** Opening EXERCISE DATA block **
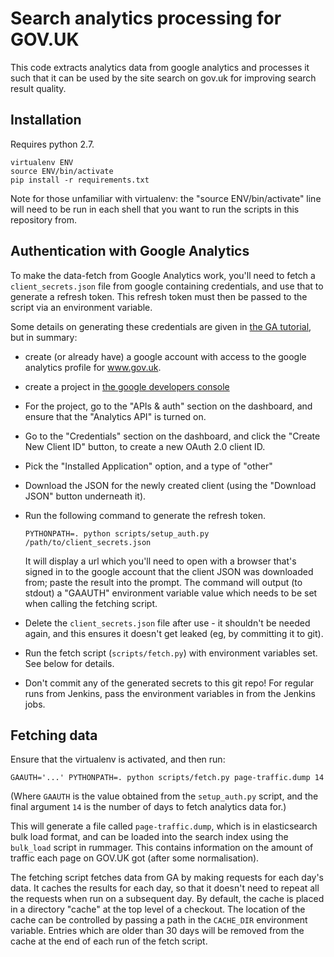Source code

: Search analytics processing for GOV.UK
======================================

This code extracts analytics data from google analytics and processes it such
that it can be used by the site search on gov.uk for improving search result
quality.


Installation
------------

Requires python 2.7.

    virtualenv ENV
    source ENV/bin/activate
    pip install -r requirements.txt

Note for those unfamiliar with virtualenv: the "source ENV/bin/activate" line
will need to be run in each shell that you want to run the scripts in this
repository from.

Authentication with Google Analytics
------------------------------------

To make the data-fetch from Google Analytics work, you'll need to fetch a
`client_secrets.json` file from google containing credentials, and use that to
generate a refresh token.  This refresh token must then be passed to the script
via an environment variable.

Some details on generating these credentials are given in [the GA
tutorial](https://developers.google.com/analytics/solutions/articles/hello-analytics-api),
but in summary:

 - create (or already have) a google account with access to the google
   analytics profile for www.gov.uk.
 - create a project in [the google developers
   console](https://console.developers.google.com/project)
 - For the project, go to the "APIs & auth" section on the dashboard, and
   ensure that the "Analytics API" is turned on.
 - Go to the "Credentials" section on the dashboard, and click the "Create New
   Client ID" button, to create a new OAuth 2.0 client ID.
 - Pick the "Installed Application" option, and a type of "other"
 - Download the JSON for the newly created client (using the "Download JSON"
   button underneath it).
 - Run the following command to generate the refresh token.

       PYTHONPATH=. python scripts/setup_auth.py /path/to/client_secrets.json
 
   It will display a url which you'll need to open with a browser that's signed
   in to the google account that the client JSON was downloaded from; paste the
   result into the prompt.  The command will output (to stdout) a "GAAUTH"
   environment variable value which needs to be set when calling the fetching
   script.
 - Delete the `client_secrets.json` file after use - it shouldn't be needed
   again, and this ensures it doesn't get leaked (eg, by committing it to git).
 - Run the fetch script (`scripts/fetch.py`) with environment variables set.
   See below for details.
 - Don't commit any of the generated secrets to this git repo!  For regular
   runs from Jenkins, pass the environment variables in from the Jenkins jobs.

Fetching data
-------------

Ensure that the virtualenv is activated, and then run:

    GAAUTH='...' PYTHONPATH=. python scripts/fetch.py page-traffic.dump 14

(Where `GAAUTH` is the value obtained from the `setup_auth.py` script, and
the final argument `14` is the number of days to fetch analytics data for.)

This will generate a file called `page-traffic.dump`, which is in elasticsearch
bulk load format, and can be loaded into the search index using the `bulk_load`
script in rummager.  This contains information on the amount of traffic each
page on GOV.UK got (after some normalisation).

The fetching script fetches data from GA by making requests for each day's
data.  It caches the results for each day, so that it doesn't need to repeat
all the requests when run on a subsequent day.  By default, the cache is placed
in a directory "cache" at the top level of a checkout.  The location of the
cache can be controlled by passing a path in the `CACHE_DIR` environment
variable.  Entries which are older than 30 days will be removed from the cache
at the end of each run of the fetch script.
** Closing EXERCISE DATA block **
■ **REQUIRED ACTION**
Return the entries above exactly, skipping any images.

■ **SOLUTION**
Source code

: Search analytics processing for GOV.UK
======================================

This code extracts analytics data from google analytics and processes it such
that it can be used by the site search on gov.uk for improving search result
quality.


Installation
------------

Requires python 2.7.

    virtualenv ENV
    source ENV/bin/activate
    pip install -r requirements.txt

Note for those unfamiliar with virtualenv: the "source ENV/bin/activate" line
will need to be run in each shell that you want to run the scripts in this
repository from.

Authentication with Google Analytics
------------------------------------

To make the data-fetch from Google Analytics work, you'll need to fetch a
`client_secrets.json` file from google containing credentials, and use that to
generate a refresh token.  This refresh token must then be passed to the script
via an environment variable.

Some details on generating these credentials are given in [the GA
tutorial](https://developers.google.com/analytics/solutions/articles/hello-analytics-api),
but in summary:

 - create (or already have) a google account with access to the google
   analytics profile for www.gov.uk.
 - create a project in [the google developers
   console](https://console.developers.google.com/project)
 - For the project, go to the "APIs & auth" section on the dashboard, and
   ensure that the "Analytics API" is turned on.
 - Go to the "Credentials" section on the dashboard, and click the "Create New
   Client ID" button, to create a new OAuth 2.0 client ID.
 - Pick the "Installed Application" option, and a type of "other"
 - Download the JSON for the newly created client (using the "Download JSON"
   button underneath it).
 - Run the following command to generate the refresh token.

       PYTHONPATH=. python scripts/setup_auth.py /path/to/client_secrets.json
 
   It will display a url which you'll need to open with a browser that's signed
   in to the google account that the client JSON was downloaded from; paste the
   result into the prompt.  The command will output (to stdout) a "GAAUTH"
   environment variable value which needs to be set when calling the fetching
   script.
 - Delete the `client_secrets.json` file after use - it shouldn't be needed
   again, and this ensures it doesn't get leaked (eg, by committing it to git).
 - Run the fetch script (`scripts/fetch.py`) with environment variables set.
   See below for details.
 - Don't commit any of the generated secrets to this git repo!  For regular
   runs from Jenkins, pass the environment variables in from the Jenkins jobs.

Fetching data
-------------

Ensure that the virtualenv is activated, and then run:

    GAAUTH='...' PYTHONPATH=. python scripts/fetch.py page-traffic.dump 14

(Where `GAAUTH` is the value obtained from the `setup_auth.py` script, and
the final argument `14` is the number of days to fetch analytics data for.)

This will generate a file called `page-traffic.dump`, which is in elasticsearch
bulk load format, and can be loaded into the search index using the `bulk_load`
script in rummager.  This contains information on the amount of traffic each
page on GOV.UK got (after some normalisation).

The fetching script fetches data from GA by making requests for each day's
data.  It caches the results for each day, so that it doesn't need to repeat
all the requests when run on a subsequent day.  By default, the cache is placed
in a directory "cache" at the top level of a checkout.  The location of the
cache can be controlled by passing a path in the `CACHE_DIR` environment
variable.  Entries which are older than 30 days will be removed from the cache
at the end of each run of the fetch script.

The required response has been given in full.